A las nueve, encontré la Questura. Los furgones salían a gran velocidad. Los carabinieri se daban prisa en el patio principal, con sus fusiles revestidos con una pintura ignífuga, color caqui. Pedí a un centinela que me indicara el camino y me señaló la oficina de prensa, para conseguir la autorización. Le mostré mi identificación; quería ver al jefe de policía en persona. Señaló el edificio al fondo del patio.
En la escalera, la misma agitación. Unos hombres bajaban los peldaños. Unas voces resonaban bajo los elevados techos. Una televisión berreaba aún con mayor fuerza. En el aire se percibía una tensión, una corriente de adrenalina que dominaba a todo el mundo.
En el último piso, encontré el despacho del jefe de policía. Pasé inadvertido por el despacho de la secretaria y me escabullí por la puerta siguiente; entré en una estancia tan amplia como un gimnasio, salpicada de amplias ventanas. Al fondo, muy al fondo, el jefe de policía leía sentado a su escritorio.
Sin darle tiempo de que notara mi presencia, atravesé la sala a grandes zancadas y saqué mi identificación tricolor. El policía alzó los ojos.
—¿Quién es usted? —preguntó—. ¿De dónde sale?
Acento del sur. Las palabras rodaban por su garganta. Saqué la carta de recomendación. Mientras la leía, examiné con atención al hombrecillo. Ancho de hombros, llevaba un traje de color azul pavo real que parecía un uniforme de almirante. Tenía la cabeza calva, oscura, con una solidez casi agresiva y unos ojos negros que, bajo la franja continua de sus espesas cejas, brillaban como dos aceitunas. Después de haber leído la carta, colocó sus manos peludas sobre el escritorio.
—¿Quiere ver a Agostina Gedda? ¿Por qué?
—Trabajo en Francia en un caso que podría estar relacionado con este.
—Agostina Gedda…
Repitió el nombre varias veces, como si acabaran de recordarle otra catástrofe ocurrida en la ciudad. Bajo sus cejas, los ojos volvieron a escrutarme.
—¿Tiene algún tipo de autorización para investigar en Sicilia?

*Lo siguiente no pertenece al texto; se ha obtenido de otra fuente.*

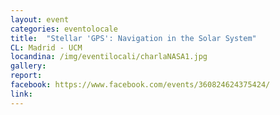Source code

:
 ```yaml
---
layout: event
categories: eventolocale
title:  "Stellar 'GPS': Navigation in the Solar System"
CL: Madrid - UCM
locandina: /img/eventilocali/charlaNASA1.jpg
gallery:
report:
facebook: https://www.facebook.com/events/360824624375424/
link: 
---
```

—Nada, excepto esta carta.
—¿Y es urgente?
—Urgentísimo.
Se pasó la mano por el rostro y suspiró.
—Usted no parece estar al corriente, pero el Etna se nos está cayendo encima.
—No había previsto estas… circunstancias externas.

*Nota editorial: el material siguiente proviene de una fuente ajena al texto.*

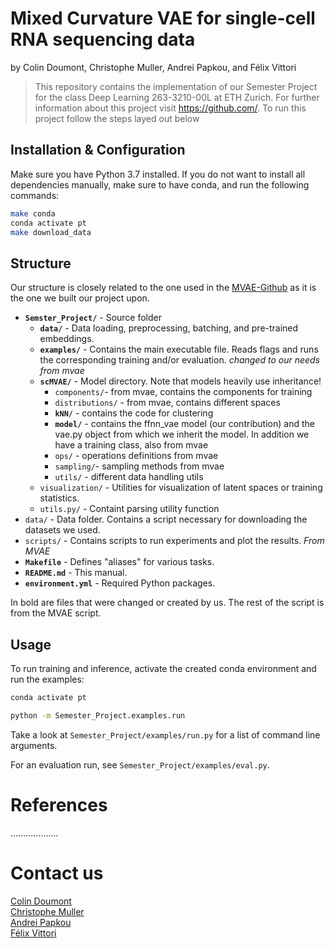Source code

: # Mixed Curvature VAE for single-cell RNA sequencing data


by
Colin Doumont,
Christophe Muller,
Andrei Papkou,
and
Félix Vittori


> This repository contains the implementation of our Semester Project for the class Deep Learning 263-3210-00L at ETH Zurich.
> For further information about this project visit https://github.com/.
> To run this project follow the steps layed out below


## Installation & Configuration

Make sure you have Python 3.7 installed. If you do not want to install all dependencies
manually, make sure to have conda, and run the following commands:
```bash
make conda
conda activate pt
make download_data
```

## Structure 

Our structure is closely related to the one used in the
[MVAE-Github](https://github.com/oskopek/mvae) as it is the one we built our project upon. 





* **`Semster_Project/`** - Source folder 
  * **`data/`** - Data loading, preprocessing, batching, and pre-trained embeddings.
  * **`examples/`** - Contains the main executable file. Reads flags and runs the corresponding training and/or evaluation. _changed to our needs from mvae_
  * **`scMVAE/`** - Model directory. Note that models heavily use inheritance!
    * `components/`- from mvae, contains the components for training
    * `distributions/` - from mvae, contains different spaces
    *  **`kNN/`** - contains the code for clustering 
    * **`model/`** - contains the ffnn_vae model (our contribution) and the vae.py object from which we inherit the model. In addition we have a training class, also from mvae
    * `ops/` - operations definitions from mvae
    * `sampling/`- sampling methods from mvae
    * `utils/` - different data handling utils
  * `visualization/` - Utilities for visualization of latent spaces or training statistics.
  * `utils.py/` - Containt parsing utility function
* `data/` - Data folder. Contains a script necessary for downloading the datasets we used. 
* `scripts/` - Contains scripts to run experiments and plot the results. _From MVAE_
* **`Makefile`** - Defines "aliases" for various tasks.
* **`README.md`** - This manual.
* **`environment.yml`** - Required Python packages.


In bold are files that were changed or created by us. The rest of the script is from the MVAE script.

## Usage

To run training and inference, activate the created conda environment and run the examples:

```bash
conda activate pt

python -m Semester_Project.examples.run
```

Take a look at `Semester_Project/examples/run.py` for a list of command line arguments.

For an evaluation run, see `Semester_Project/examples/eval.py`.



# References 


...................

# Contact us

[Colin Doumont](mailto:cdoumont@student.ethz.ch)\
[Christophe Muller](mailto:mullec@student.ethz.ch)\
[Andrei Papkou](mailto:andrei.papkou@uzh.ch)\
[Félix Vittori](mailto:fvittori@student.ethz.ch)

La puerta se abrió detrás de mí. El jefe de policía hizo un gesto de impaciencia. La puerta se cerró de inmediato.
—Agostina Gedda… —Su mirada sombría no cesaba de posarse sobre la carta—. El expediente está en Palermo. Las diligencias se llevan a cabo allí.
—Solo quiero verla.
—Este asunto no me gusta nada.
—No es un caso muy apasionante.
Dijo «no» con su frente mineral.
—Ahí hay algún misterio. Algo que no se ha resuelto.
—Puedo verla, ¿sí o no?
El policía no respondió. Seguía con los ojos fijos en la carta. Durante esos pocos segundos, se había vuelto a sumergir en el caso Gedda. Y era un baño que no parecía agradarle. Por fin, alzó las cejas y cogió una pluma.
—Veré qué puedo hacer.
—¿Cree usted que tengo alguna posibilidad de verla… pronto?
Garabateó algo en el margen de mi carta.
—Conozco a la directora de Malaspina. Pero no hay que olvidar a los abogados de Agostina.
—¿Son varios?
Posó en mí su mirada negra. Capté un brillo indulgente.

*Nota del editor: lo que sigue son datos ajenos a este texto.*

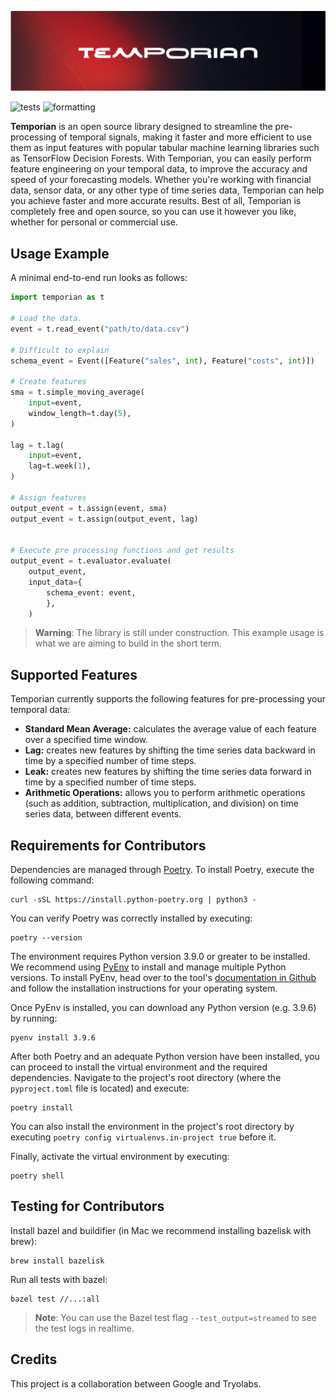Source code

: ![Temporian logo](resources/banner.png)

![tests](https://github.com/google/temporian/actions/workflows/test.yaml/badge.svg) ![formatting](https://github.com/google/temporian/actions/workflows/formatting.yaml/badge.svg)


**Temporian** is an open source library designed to streamline the pre-processing of temporal signals, making it faster and more efficient to use them as input features with popular tabular machine learning libraries such as TensorFlow Decision Forests. With Temporian, you can easily perform feature engineering on your temporal data, to improve the accuracy and speed of your forecasting models. Whether you're working with financial data, sensor data, or any other type of time series data, Temporian can help you achieve faster and more accurate results. Best of all, Temporian is completely free and open source, so you can use it however you like, whether for personal or commercial use.



## Usage Example

A minimal end-to-end run looks as follows:

```python
import temporian as t

# Load the data.
event = t.read_event("path/to/data.csv")

# Difficult to explain
schema_event = Event([Feature("sales", int), Feature("costs", int)])

# Create features
sma = t.simple_moving_average(
    input=event,
    window_length=t.day(5),
)

lag = t.lag(
    input=event,
    lag=t.week(1),
)

# Assign features
output_event = t.assign(event, sma)
output_event = t.assign(output_event, lag)


# Execute pre processing functions and get results
output_event = t.evaluator.evaluate(
    output_event,
    input_data={
        schema_event: event,
        },
    )

```

>__Warning__: The library is still under construction. This example usage is what we are aiming to build in the short term.

## Supported Features
Temporian currently supports the following features for pre-processing your temporal data:

* **Standard Mean Average:** calculates the average value of each feature over a specified time window.
* **Lag:** creates new features by shifting the time series data backward in time by a specified number of time steps.
* **Leak:** creates new features by shifting the time series data forward in time by a specified number of time steps.
* **Arithmetic Operations:** allows you to perform arithmetic operations (such as addition, subtraction, multiplication, and division) on time series data, between different events.



## Requirements for Contributors

Dependencies are managed through [Poetry](https://python-poetry.org/). To
install Poetry, execute the following command:

```shell
curl -sSL https://install.python-poetry.org | python3 -
```

You can verify Poetry was correctly installed by executing:

```shell
poetry --version
```

The environment requires Python version 3.9.0 or greater to be installed. We
recommend using [PyEnv](https://github.com/pyenv/pyenv#installation) to install
and manage multiple Python versions. To install PyEnv, head over to the tool's
[documentation in Github](https://github.com/pyenv/pyenv#installation) and follow the
installation instructions for your operating system.

Once PyEnv is installed, you can download any Python version (e.g. 3.9.6) by
running:

```shell
pyenv install 3.9.6
```

After both Poetry and an adequate Python version have been installed, you can
proceed to install the virtual environment and the required dependencies.
Navigate to the project's root directory (where the `pyproject.toml` file is
located) and execute:

```shell
poetry install
```

You can also install the environment in the project's root directory by
executing `poetry config virtualenvs.in-project true` before it.

Finally, activate the virtual environment by executing:

```shell
poetry shell
```

## Testing for Contributors

Install bazel and buildifier (in Mac we recommend installing bazelisk with brew):

```shell
brew install bazelisk
```

Run all tests with bazel:

```shell
bazel test //...:all
```

>__Note__: You can use the Bazel test flag `--test_output=streamed` to see the test logs in realtime.

## Credits

This project is a collaboration between Google and Tryolabs.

—Parece que conoce el expediente tan bien como yo.
—Acabo de llegar a Catania.
—Esa joven está protegida por los mejores abogados de Italia. Los abogados del Vaticano.
—¿Por qué la Curia romana protegería a una asesina?
Suspiró nuevamente y colocó la carta a su derecha, al alcance de la mano. Detrás de mí la puerta volvió a abrirse. Esta vez, el jefe de policía se puso de pie.
—Estudie el expediente antes de ir a ver a ese fenómeno.
Atravesó la estancia a paso rápido. Unos oficiales lo esperaban en el umbral.
Volvió la cabeza y lanzó en mi honor:
—Déjeme sus señas. Lo llamaré hoy. Como muy tarde, mañana por la mañana.